Return only those lines of the material that contain "bfseries".

--- Record set Enclosed Below ---

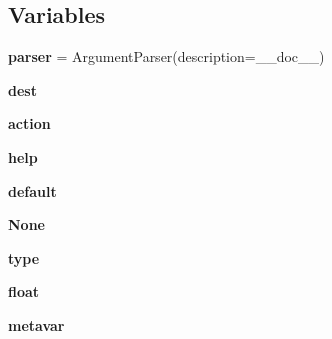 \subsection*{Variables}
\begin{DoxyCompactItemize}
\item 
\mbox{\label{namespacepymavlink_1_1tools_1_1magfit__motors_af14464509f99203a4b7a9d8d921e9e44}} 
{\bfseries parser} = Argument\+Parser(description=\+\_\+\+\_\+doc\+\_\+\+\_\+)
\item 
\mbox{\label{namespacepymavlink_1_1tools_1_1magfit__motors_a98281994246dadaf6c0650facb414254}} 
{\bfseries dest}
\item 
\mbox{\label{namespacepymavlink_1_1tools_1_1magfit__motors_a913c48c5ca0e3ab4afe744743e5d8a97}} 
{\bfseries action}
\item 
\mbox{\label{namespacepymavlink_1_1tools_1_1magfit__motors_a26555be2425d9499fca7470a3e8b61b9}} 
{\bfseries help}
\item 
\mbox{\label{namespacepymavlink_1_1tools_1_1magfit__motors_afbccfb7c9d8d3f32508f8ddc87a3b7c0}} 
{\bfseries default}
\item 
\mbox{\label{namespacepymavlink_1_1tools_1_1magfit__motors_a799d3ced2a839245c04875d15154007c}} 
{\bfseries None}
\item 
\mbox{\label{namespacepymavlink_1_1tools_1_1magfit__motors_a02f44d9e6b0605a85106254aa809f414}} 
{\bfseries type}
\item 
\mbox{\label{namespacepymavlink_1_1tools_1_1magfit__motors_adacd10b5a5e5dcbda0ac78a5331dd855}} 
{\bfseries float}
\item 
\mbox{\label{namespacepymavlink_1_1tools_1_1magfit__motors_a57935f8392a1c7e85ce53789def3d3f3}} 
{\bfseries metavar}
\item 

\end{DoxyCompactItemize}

--- End of Enclosed Record set ---
--- Record set Enclosed Below ---

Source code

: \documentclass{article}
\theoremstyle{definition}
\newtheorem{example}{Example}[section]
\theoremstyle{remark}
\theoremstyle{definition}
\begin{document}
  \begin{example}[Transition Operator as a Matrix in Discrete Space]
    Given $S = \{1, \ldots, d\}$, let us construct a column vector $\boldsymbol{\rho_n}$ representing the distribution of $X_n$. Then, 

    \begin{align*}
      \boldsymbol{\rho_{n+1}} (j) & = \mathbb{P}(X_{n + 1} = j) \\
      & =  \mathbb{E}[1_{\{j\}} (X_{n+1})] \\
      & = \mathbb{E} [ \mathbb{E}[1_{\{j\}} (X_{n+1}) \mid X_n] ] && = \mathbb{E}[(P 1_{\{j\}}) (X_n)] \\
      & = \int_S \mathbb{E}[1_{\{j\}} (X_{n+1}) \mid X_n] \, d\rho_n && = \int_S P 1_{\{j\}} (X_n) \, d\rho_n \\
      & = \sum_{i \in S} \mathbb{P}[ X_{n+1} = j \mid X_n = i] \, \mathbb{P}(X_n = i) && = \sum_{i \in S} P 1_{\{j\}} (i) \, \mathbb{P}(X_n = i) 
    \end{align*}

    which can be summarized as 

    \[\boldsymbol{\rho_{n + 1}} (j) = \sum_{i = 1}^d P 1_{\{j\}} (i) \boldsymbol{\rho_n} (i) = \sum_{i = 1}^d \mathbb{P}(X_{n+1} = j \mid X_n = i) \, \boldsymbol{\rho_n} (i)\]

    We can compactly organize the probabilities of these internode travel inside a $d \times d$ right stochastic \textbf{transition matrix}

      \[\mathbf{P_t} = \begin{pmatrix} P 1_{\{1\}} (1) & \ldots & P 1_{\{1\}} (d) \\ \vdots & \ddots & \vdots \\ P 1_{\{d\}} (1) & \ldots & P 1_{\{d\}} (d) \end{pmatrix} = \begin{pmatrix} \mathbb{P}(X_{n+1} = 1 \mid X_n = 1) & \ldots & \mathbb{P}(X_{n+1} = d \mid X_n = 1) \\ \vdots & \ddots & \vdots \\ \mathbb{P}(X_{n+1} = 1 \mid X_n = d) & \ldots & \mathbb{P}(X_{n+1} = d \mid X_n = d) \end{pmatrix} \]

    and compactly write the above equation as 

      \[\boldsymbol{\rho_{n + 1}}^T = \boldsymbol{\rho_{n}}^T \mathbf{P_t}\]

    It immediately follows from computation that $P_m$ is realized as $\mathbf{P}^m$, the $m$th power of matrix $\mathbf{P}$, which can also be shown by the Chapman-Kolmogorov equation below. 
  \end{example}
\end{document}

--- End of Enclosed Record set ---
--- Record set Enclosed Below ---

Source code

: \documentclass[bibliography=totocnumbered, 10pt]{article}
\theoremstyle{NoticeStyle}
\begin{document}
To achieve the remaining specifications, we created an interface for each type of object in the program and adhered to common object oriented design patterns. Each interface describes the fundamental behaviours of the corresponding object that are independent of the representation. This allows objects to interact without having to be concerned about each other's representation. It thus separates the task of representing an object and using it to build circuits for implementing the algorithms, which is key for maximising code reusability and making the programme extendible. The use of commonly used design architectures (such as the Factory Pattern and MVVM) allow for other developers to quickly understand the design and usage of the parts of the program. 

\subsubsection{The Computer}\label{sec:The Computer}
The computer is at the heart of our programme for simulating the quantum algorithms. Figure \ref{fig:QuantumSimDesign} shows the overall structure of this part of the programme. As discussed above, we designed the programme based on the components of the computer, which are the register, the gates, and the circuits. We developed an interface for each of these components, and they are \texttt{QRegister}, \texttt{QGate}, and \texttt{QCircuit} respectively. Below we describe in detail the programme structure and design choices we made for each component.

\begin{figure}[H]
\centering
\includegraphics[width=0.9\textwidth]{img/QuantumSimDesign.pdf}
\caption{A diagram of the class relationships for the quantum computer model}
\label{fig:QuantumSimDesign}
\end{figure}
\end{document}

--- End of Enclosed Record set ---

- **Output below**:
{\bfseries parser} = Argument\+Parser(description=\+\_\+\+\_\+doc\+\_\+\+\_\+)
{\bfseries dest}
{\bfseries action}
{\bfseries help}
{\bfseries default}
{\bfseries None}
{\bfseries type}
{\bfseries float}
{\bfseries metavar}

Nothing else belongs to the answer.